Zombie apocalypse scenarios are all the rage. I'm not disposed to put The Walking Dead in my Netflix queue or Pride and Prejudice and Zombies on my library hold list, but I'm not above thinking about the living dead. They are all around us, are us.
We pretend to. You know how many kids I have, and I know what you do for a living. I know what car you drive, and you know when I walk my dog. Maybe we know more: I've had dinner at your home, or you at mine. Our kids played together at the park and are now in the same math class. Our husbands trade tools. We keep each other's spare key. We know all kinds of things, but not necessarily the things that keep us alive. Or dead.
We don't wear those stories the way we wear Bronco colors or slap bumper-stickers on our cars; they're not the part of our identity that we want to advertise. We may think of those parts as the dirty laundry our mothers and grandmothers warned us not to air. Instead, truly, they are the prize inside our box of Cracker Jacks.
I mean it. In my ministry work, I meet a lot of women. Rarely in the beginning do I know the first thing about their every day lives. I don't know where they live or if they are married. I don't know their income, their level of education or whether they have children or grandchildren. I don't know their lines of work or their hobbies.

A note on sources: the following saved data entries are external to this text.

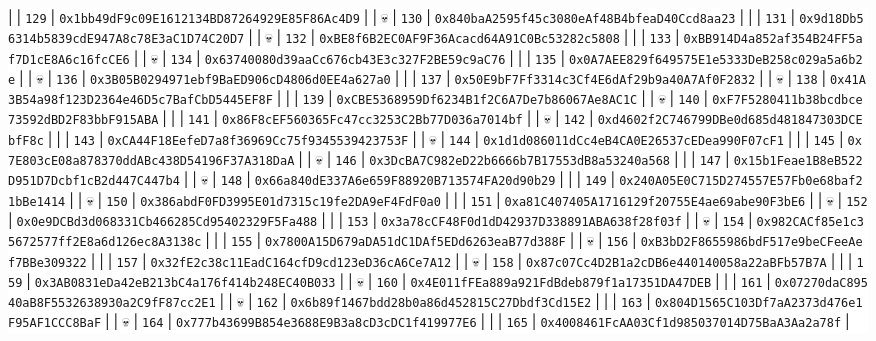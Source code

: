 |  | `129` | `0x1bb49dF9c09E1612134BD87264929E85F86Ac4D9` |
| 💀 | `130` | `0x840baA2595f45c3080eAf48B4bfeaD40Ccd8aa23` |
|  | `131` | `0x9d18Db56314b5839cdE947A8c78E3aC1D74C20D7` |
| 💀 | `132` | `0xBE8f6B2EC0AF9F36Acacd64A91C0Bc53282c5808` |
|  | `133` | `0xBB914D4a852af354B24FF5af7D1cE8A6c16fcCE6` |
| 💀 | `134` | `0x63740080d39aaCc676cb43E3c327F2BE59c9aC76` |
|  | `135` | `0x0A7AEE829f649575E1e5333DeB258c029a5a6b2e` |
| 💀 | `136` | `0x3B05B0294971ebf9BaED906cD4806d0EE4a627a0` |
|  | `137` | `0x50E9bF7Ff3314c3Cf4E6dAf29b9a40A7Af0F2832` |
| 💀 | `138` | `0x41A3B54a98f123D2364e46D5c7BafCbD5445EF8F` |
|  | `139` | `0xCBE5368959Df6234B1f2C6A7De7b86067Ae8AC1C` |
| 💀 | `140` | `0xF7F5280411b38bcdbce73592dBD2F83bbF915ABA` |
|  | `141` | `0x86F8cEF560365Fc47cc3253C2Bb77D036a7014bf` |
| 💀 | `142` | `0xd4602f2C746799DBe0d685d481847303DCEbfF8c` |
|  | `143` | `0xCA44F18EefeD7a8f36969Cc75f9345539423753F` |
| 💀 | `144` | `0x1d1d086011dCc4eB4CA0E26537cEDea990F07cF1` |
|  | `145` | `0x7E803cE08a878370ddABc438D54196F37A318DaA` |
| 💀 | `146` | `0x3DcBA7C982eD22b6666b7B17553dB8a53240a568` |
|  | `147` | `0x15b1Feae1B8eB522D951D7Dcbf1cB2d447C447b4` |
| 💀 | `148` | `0x66a840dE337A6e659F88920B713574FA20d90b29` |
|  | `149` | `0x240A05E0C715D274557E57Fb0e68baf21bBe1414` |
| 💀 | `150` | `0x386abdF0FD3995E01d7315c19fe2DA9eF4FdF0a0` |
|  | `151` | `0xa81C407405A1716129f20755E4ae69abe90F3bE6` |
| 💀 | `152` | `0x0e9DCBd3d068331Cb466285Cd95402329F5Fa488` |
|  | `153` | `0x3a78cCF48F0d1dD42937D338891ABA638f28f03f` |
| 💀 | `154` | `0x982CACf85e1c35672577ff2E8a6d126ec8A3138c` |
|  | `155` | `0x7800A15D679aDA51dC1DAf5EDd6263eaB77d388F` |
| 💀 | `156` | `0xB3bD2F8655986bdF517e9beCFeeAef7BBe309322` |
|  | `157` | `0x32fE2c38c11EadC164cfD9cd123eD36cA6Ce7A12` |
| 💀 | `158` | `0x87c07Cc4D2B1a2cDB6e440140058a22aBFb57B7A` |
|  | `159` | `0x3AB0831eDa42eB213bC4a176f414b248EC40B033` |
| 💀 | `160` | `0x4E011fFEa889a921FdBdeb879f1a17351DA47DEB` |
|  | `161` | `0x07270daC89540aB8F5532638930a2C9fF87cc2E1` |
| 💀 | `162` | `0x6b89f1467bdd28b0a86d452815C27Dbdf3Cd15E2` |
|  | `163` | `0x804D1565C103Df7aA2373d476e1F95AF1CCC8BaF` |
| 💀 | `164` | `0x777b43699B854e3688E9B3a8cD3cDC1f419977E6` |
|  | `165` | `0x4008461FcAA03Cf1d985037014D75BaA3Aa2a78f` |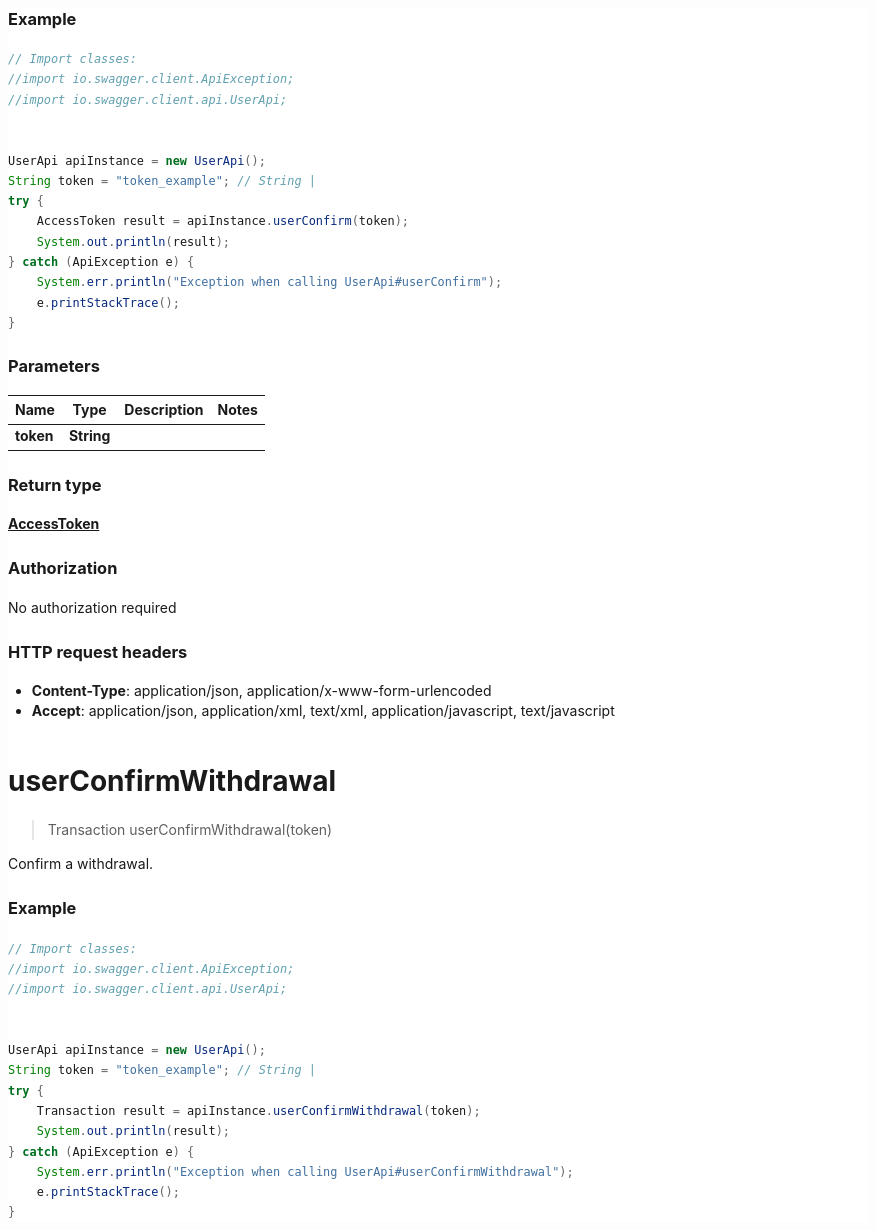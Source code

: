 ### Example
```java
// Import classes:
//import io.swagger.client.ApiException;
//import io.swagger.client.api.UserApi;


UserApi apiInstance = new UserApi();
String token = "token_example"; // String | 
try {
    AccessToken result = apiInstance.userConfirm(token);
    System.out.println(result);
} catch (ApiException e) {
    System.err.println("Exception when calling UserApi#userConfirm");
    e.printStackTrace();
}
```

### Parameters

Name | Type | Description  | Notes
------------- | ------------- | ------------- | -------------
 **token** | **String**|  |

### Return type

[**AccessToken**](AccessToken.md)

### Authorization

No authorization required

### HTTP request headers

 - **Content-Type**: application/json, application/x-www-form-urlencoded
 - **Accept**: application/json, application/xml, text/xml, application/javascript, text/javascript

<a name="userConfirmWithdrawal"></a>
# **userConfirmWithdrawal**
> Transaction userConfirmWithdrawal(token)

Confirm a withdrawal.

### Example
```java
// Import classes:
//import io.swagger.client.ApiException;
//import io.swagger.client.api.UserApi;


UserApi apiInstance = new UserApi();
String token = "token_example"; // String | 
try {
    Transaction result = apiInstance.userConfirmWithdrawal(token);
    System.out.println(result);
} catch (ApiException e) {
    System.err.println("Exception when calling UserApi#userConfirmWithdrawal");
    e.printStackTrace();
}
```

Instead, I hear their stories of living and dying. I hear about the things they have dreamed of and hoped for, and I hear a great deal about dreams dashed and hopes disappointed.
I have heard more stories than I could formerly imagine about harm done. There are stories of abuse and neglect. In some stories, the woman before me is the victim. Occasionally, she is the perpetrator.
These often begin as stories of the walking dead. These women -- and the men I don't meet, but whom others do -- believe that these are stories of their ugliness, which need to be kept hidden. They sometimes say, sometimes in these precise words, "If anyone knew, they could never love me."
But it's not true.
It's hard to love the people who shop beside me at the supermarket and sit across from me in the doctor's waiting room. What I see when I see them is not real. It is like looking at their reflection in a pool; it's easy to imagine that if I tried to touch it, it would disappear before my eyes. There is nothing to hold onto, to embrace.
"For now we see in a mirror, dimly, but then we will see face to face. Now I know only in part; then I will know fully, even as I have been fully known," says Paul in 1 Corinthians 13:12.
If I desire to know fully, I must allow myself to be fully known. I can't do that every time I go out in public. The risk is too great. There's no sense in expecting that kind of knowing to happen as we go about our day to day business. But we need to be aware that what we see when we pass on the street, we see only dimly, as in a mirror.
Seeing face to face is different. What we see in our mirrors may strike us as ugly or shameful. When that same something is reflected in my face looking back at yours or yours at mine, it can be revealed for what it is -- the real beauty of our authentic souls.
It is no accident that Paul's words are nestled within his great hymn to love. Love requires that we risk being seen, so that we may be permitted to see the faces of our sisters and brothers and at last to see the face of God.
Then we become another kind of futuristic army -- those who are raised not to walking death, but to resurrection life.